Tuesday, 5 October 2010

Namuwongo Clean-Up

VSO volunteers in any given country are grouped into 'clusters' to enable them to meet and have a say in the way the VSO programme is run in the country. Each cluster is also allocated a sum of money (typically £250) to use in the organising of a community project - something that will be of benefit to the community in which the VSO volunteers are based and which will also give them a chance to work as a team outside of their day jobs.

The Kampala VSO cluster decided to choose a project in the Namuwongo 'slum' which is next-door to the leafy suburb where VSO has its office. The "Als" - Alison and Alan Cowan, members of the VSO cluster live on the edge of Namuwongo and they introduced us to the most amazing community group you could ever wish to meet. This group - "Touch Namuwongo" has 140 community-based volunteers and their main purpose is to do outreach work in the community in order to get people to take HIV tests as well as promoting safer sex. When the group is not busy with that, they also organise wider public health days. We discovered from the "Als" that they wanted to do a community clean up - the drainage ditches in Namuwongo were badly clogged and with recent heavy rain they overflowed allowing sewerage to flow freely around people's houses and there had been an outbreak of cholera. However the Touch Namuwongo group were concerned that without proper tools and protective clothing they wouldn't be able to mobilize the community to get involved.Ruth, the amazing mobiliser / organiser of "Touch Namuwongo"

The Kampala VSO cluster was asked to get involved, and so Alan and Ian (as the 'cluster' chair) had a meeting with Ruth, the organiser of the Touch Namuwongo group, to see how we could assist.
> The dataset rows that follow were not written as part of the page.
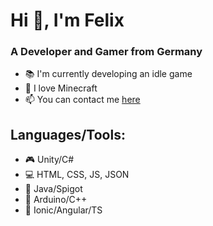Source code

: # Hi 👋, I'm Felix

### A Developer and Gamer from Germany
  * 📚 I'm currently developing an idle game
  * 💎 I love Minecraft
  * 📫 You can contact me [here](https://twitter.com/AFKF3lix)
  
 ## Languages/Tools:
  * 🎮 Unity/C#
  * 💻 HTML, CSS, JS, JSON
  * 🧱 Java/Spigot
  * 💾 Arduino/C++
  * 📱 Ionic/Angular/TS  
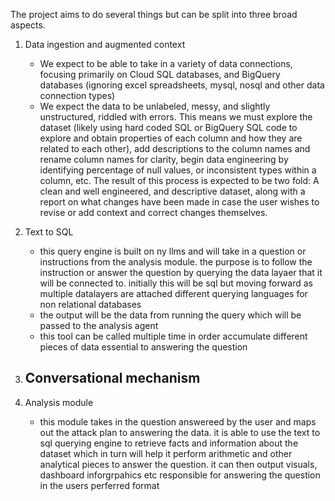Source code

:The project aims to do several things but can be split into three broad aspects.

1. Data ingestion and augmented context
	- We expect to be able to take in a variety of data connections, focusing primarily on Cloud SQL databases, and BigQuery databases (ignoring excel spreadsheets, mysql, nosql and other data connection types)
	- We expect the data to be unlabeled, messy, and slightly unstructured, riddled with errors. This means we must explore the dataset (likely using hard coded SQL or BigQuery SQL code to explore and obtain properties of each column and how they are related to each other), add descriptions to the column names and rename column names for clarity, begin data engineering by identifying percentage of null values, or inconsistent types within a column, etc. The result of this process is expected to be two fold: A clean and well engineered, and descriptive dataset, along with a report on what changes have been made in case the user wishes to revise or add context and correct changes themselves.

2. Text to SQL
	- this query engine is built on ny llms and will take in a question or instructions from the analysis module. the purpose is to follow the instruction or answer the question by querying the data layaer that it will be connected to. initially this will be sql but moving forward as multiple datalayers are attached different querying languages for non relational databases
	- the output will be the data from running the query which will be passed to the analysis agent
	- this tool can be called multiple time in order accumulate different pieces of data essential to answering the question

3. Conversational mechanism
	- 

4. Analysis module
	- this module takes in the question answereed by the user and maps out the attack plan to answering the data. it is able to use the text to sql querying engine to retrieve facts and information about the dataset which in turn will help it perform arithmetic and other analytical pieces to answer the question. it can then output visuals, dashboard inforgrpahics etc responsible for answering the question in the users perferred format
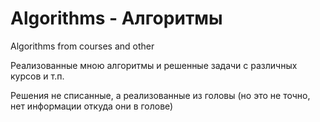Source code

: # Algorithms - Алгоритмы

Algorithms from courses and other

Реализованные мною алгоритмы и решенные задачи с различных курсов и т.п.

Решения не списанные, а реализованные из головы (но это не точно, нет информации откуда они в голове)
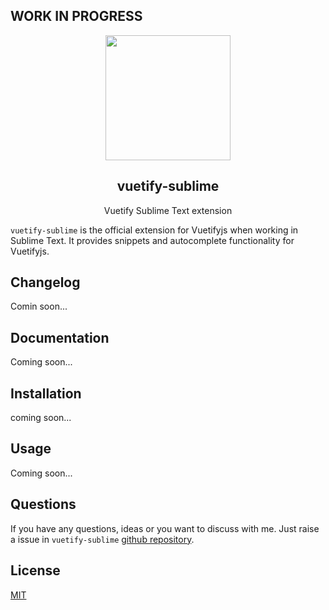 ## WORK IN PROGRESS
<p align="center">
  <img height="200px"
  src="https://res.cloudinary.com/confidante/image/upload/v1520961320/logo_ew2tpg.png">
</p>

<h2 align="center">vuetify-sublime</h2>
<p align="center">Vuetify Sublime Text extension</p>

`vuetify-sublime` is the official extension for Vuetifyjs when working in Sublime Text. It provides snippets and autocomplete functionality for Vuetifyjs.

## Changelog
Comin soon...

## Documentation
Coming soon...

## Installation
coming soon...

##  Usage
Coming soon...

## Questions
If you have any questions, ideas or you want to discuss with me. Just raise a issue in `vuetify-sublime` [github repository](https://github.com/vuetifyjs/vuetify-sublime/issues).

## License
[MIT](https://github.com/vuetifyjs/vuetify-sublime/blob/master/LICENSE)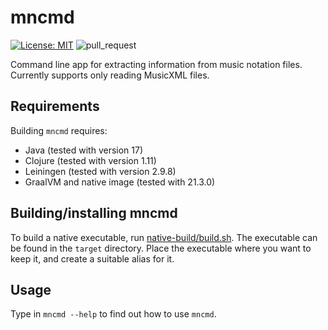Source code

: # mncmd

[![License: MIT](https://img.shields.io/badge/License-MIT-yellow.svg)](https://opensource.org/licenses/MIT)
![pull_request](https://github.com/otsob/mncmd/actions/workflows/pull_request.yaml/badge.svg)

Command line app for extracting information from music notation files.
Currently supports only reading MusicXML files.

## Requirements

Building `mncmd` requires:

- Java (tested with version 17)
- Clojure (tested with version 1.11)
- Leiningen (tested with version 2.9.8)
- GraalVM and native image (tested with 21.3.0)

## Building/installing mncmd

To build a native executable, run [native-build/build.sh](native-build/build.sh). The executable can be found in the `target` directory. Place the executable where you want to keep it, and create a suitable alias for it.

## Usage

Type in `mncmd --help` to find out how to use `mncmd`.
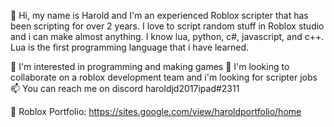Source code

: 👋 Hi, my name is Harold and I'm an experienced Roblox scripter that has been scripting for over 2 years. 
I love to script random stuff in Roblox studio and i can make almost anything. I know lua, python, c#, javascript, and c++. 
Lua is the first programming language that i have learned.

👀 I'm interested in programming and making games
💞️ I'm looking to collaborate on a roblox development team and i'm looking for scripter jobs
📫 You can reach me on discord haroldjd2017ipad#2311

📝 Roblox Portfolio: https://sites.google.com/view/haroldportfolio/home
After listening to Ruth we agreed to ask the Kampala cluster to commit £250 towards the purchase of tools and protective clothing and also to turn up on Saturday 25th September to work shoulder-to-shoulder with residents in cleaning up the paths and ditches running through the community.

So, with just a degree of trepidation, fifteen or so VSO volunteers showed up at 9.00 am to be overwhelmed by the site of hundreds of residents ready and waiting to get stuck in!Here's Renate improvising with some bucket lids as shovels
A group of amazing women volunteers from the "Touch Namuwongo" group - who, we discovered later, had mobilized over 400 residents to get involved!
This railway line (along which we dragged the collected rubbish) runs from Kampala City Centre, through Namuwongo, to Port Bell on Lake Victoria - three goods trains a week use the line
A view from the railway line down to an area of the community that's freshly cleaned!
A group of volunteers and residents hard at it
Our neighbour Bob (a Dutch VSO volunteer) getting down and very dirty in the drainage ditch - which as can be seen is now clean and clear
Here's a huge lump of concrete that somehow people managed to lift from the drainage ditch - no wonder the ditch got blocked quite easily!
After the clean-up everyone went to the local Parish Chair's compound for a bit of a celebration - here the entertainment is some vigorous dancing and drumming - the tools bought by the VSO cluster can be seen in the foreground
After the dancing, the troupe (all members of Touch Namuwongo) presented a 'play' about the dangers of HIV / AIDS - funny, sad, angry, emotional - brilliant! Here's a dramatic moment . .
The audience is rapt - and here Alison Cowan (a VSO volunteer medical doctor at the International Hospital) sits with her three daughters - all of whom worked their socks off during the clean-up
A Namuwongo resident enjoys an extremely well-earned ice lolly
And these three seem quite pleased about it all as well!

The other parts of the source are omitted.